В 1926 году в Филадельфии проходила всемирная ярмарка под названием «Полуторастолетняя выставка» в честь 150-летия подписания Декларации независимости. Она не заладилась с самого начала. Прежде всего, для ярмарки было выбрано совершенно неподходящее место, труднодоступное и болотистое. Планы на ярмарку строились грандиозные, но финансирование было скудным. Власти штата Пенсильвания вообще отказались выделять на нее какие бы то ни было средства.

Строительство затягивалось настолько, что ко времени открытия ярмарки 31 мая 1926 года не был готов почти ни один павильон. Президент Кулидж отказался посещать ярмарку и отправил на нее государственного секретаря Фрэнка Б. Келлога и своего вездесущего министра коммерции Герберта Гувера. Их глазам предстали строительные леса вокруг главного экспоната выставки, восьмидесятифутового «Колокола Свободы». Работы в павильоне Нью-Йорка даже не начинались. Главным же долгостроем оказался павильон Аргентины, открывшийся 30 октября, то есть на момент закрытия самой выставки.

Почти все лето и осень шли дожди, что не способствовало притоку на ярмарку публики. За все время произошло только одно по-настоящему успешное мероприятие. Вечером 23 сентября на редко используемом стадионе Джек Демпси выступил против восходящей звезды бокса, молодого Джина Танни. Это был первый матч Демпси почти за три года.

Понятно, что после такого перерыва интерес к матчу был велик. Один репортер, восхищаясь предстоящим поединком, в порыве вдохновения назвал его «величайшим боем с Силурийского периода». Билеты на него приобрели 120 тысяч человек, но, по некоторым оценкам, посетили около 135 тысяч. Танни был неплохим боксером, но удары у него были довольно легкие, и, согласно всеобщему мнению, Демпси должен был быстро разделаться с ним. Но настоящим мастером себя показал Танни; он наносил быстрый и точный удар, а потом ловко отскакивал от опасной правой руки Демпси. Весь вечер Демпси старался поймать его, пока тот отвечал резкими и изматывающими ударами. К седьмому раунду Демпси уже представлял собой распухшее месиво, один его глаз полностью заплыл, другой превратился в щелку. В общем итоге ему удалось нанести Танни только один удачный удар. Танни же с легкостью победил по очкам.

На следующий вечер, когда Демпси, весь в синяках и с распухшим лицом, приехал домой, его жена спросила, что случилось. Говорят, что Демпси ответил: «Я забыл, как уклоняться, дорогая».

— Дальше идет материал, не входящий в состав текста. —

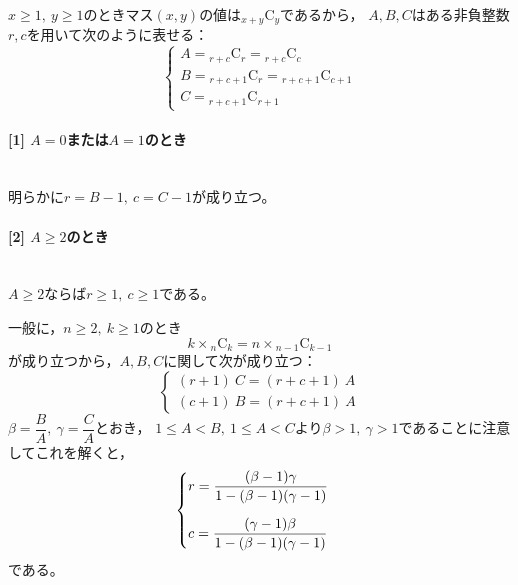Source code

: \documentclass{article}
\newcommand{\myparagraph}[1]{\paragraph{#1}\mbox{}\\}
\newcommand{\combination}[2]{{}_{#1} \mathrm{C}_{#2}}
\begin{document}
$x \geq 1,\ y \geq 1$のときマス$(x, y)$の値は$\combination{x + y}{y}$であるから，
$A, B, C$はある非負整数$r, c$を用いて次のように表せる：
\begin{equation*}
    \begin{cases}
        A = \combination{r + c}{r} = \combination{r + c}{c} \\
        B = \combination{r + c + 1}{r} = \combination{r + c + 1}{c + 1} \\
        C = \combination{r + c + 1}{r + 1}
    \end{cases}
\end{equation*}

\myparagraph{[1] $A = 0$または$A = 1$のとき}

明らかに$r = B - 1,\ c = C - 1$が成り立つ。

\myparagraph{[2] $A \geq 2$のとき}

$A \geq 2$ならば$r \geq 1,\ c \geq 1$である。

一般に，$n \geq 2,\ k \geq 1$のとき
\begin{equation*}
    k \times \combination{n}{k} = n \times \combination{n - 1}{k - 1}
\end{equation*}
が成り立つから，$A, B, C$に関して次が成り立つ：
\begin{equation*}
    \begin{cases}
        (r + 1)\ C = (r + c + 1)\ A \\
        (c + 1)\ B = (r + c + 1)\ A
    \end{cases}
\end{equation*}
$\beta = \dfrac{B}{A},\ \gamma = \dfrac{C}{A}$とおき，
$1 \leq A < B,\ 1 \leq A < C$より$\beta > 1,\ \gamma > 1$であることに注意してこれを解くと，
\begin{equation*}
    \begin{cases}
        \vspace{10pt}
        r = \dfrac{(\beta  - 1) \gamma}{1 - (\beta - 1)(\gamma - 1)} \\
        c = \dfrac{(\gamma - 1) \beta }{1 - (\beta - 1)(\gamma - 1)}
    \end{cases}
\end{equation*}
である。
\end{document}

Публика была сильно разочарована, но поражение Демпси стало предлогом для величайшего в истории бокса матча-реванша. Для извлечения максимальной прибыли и для подогрева интереса было решено провести ряд отборочных матчей. Первый отборочный матч проходил между Джеком Шарки и Джимом Малоуни. (Этот матч уже упоминался выше в связи с тем, что его прервали, чтобы двадцать тысяч человек помолились за Чарльза Линдберга, который тогда находился над Атлантикой.) Шарки, легко одержавший победу в этом бою, должен был встретиться на следующем отборном матче со стареющим, но все еще грозным Джеком Демпси 22 июня на том же стадионе «Янки-Стэдиум» (и это, разумеется, очень даже нравилось Джейкобу Руперту).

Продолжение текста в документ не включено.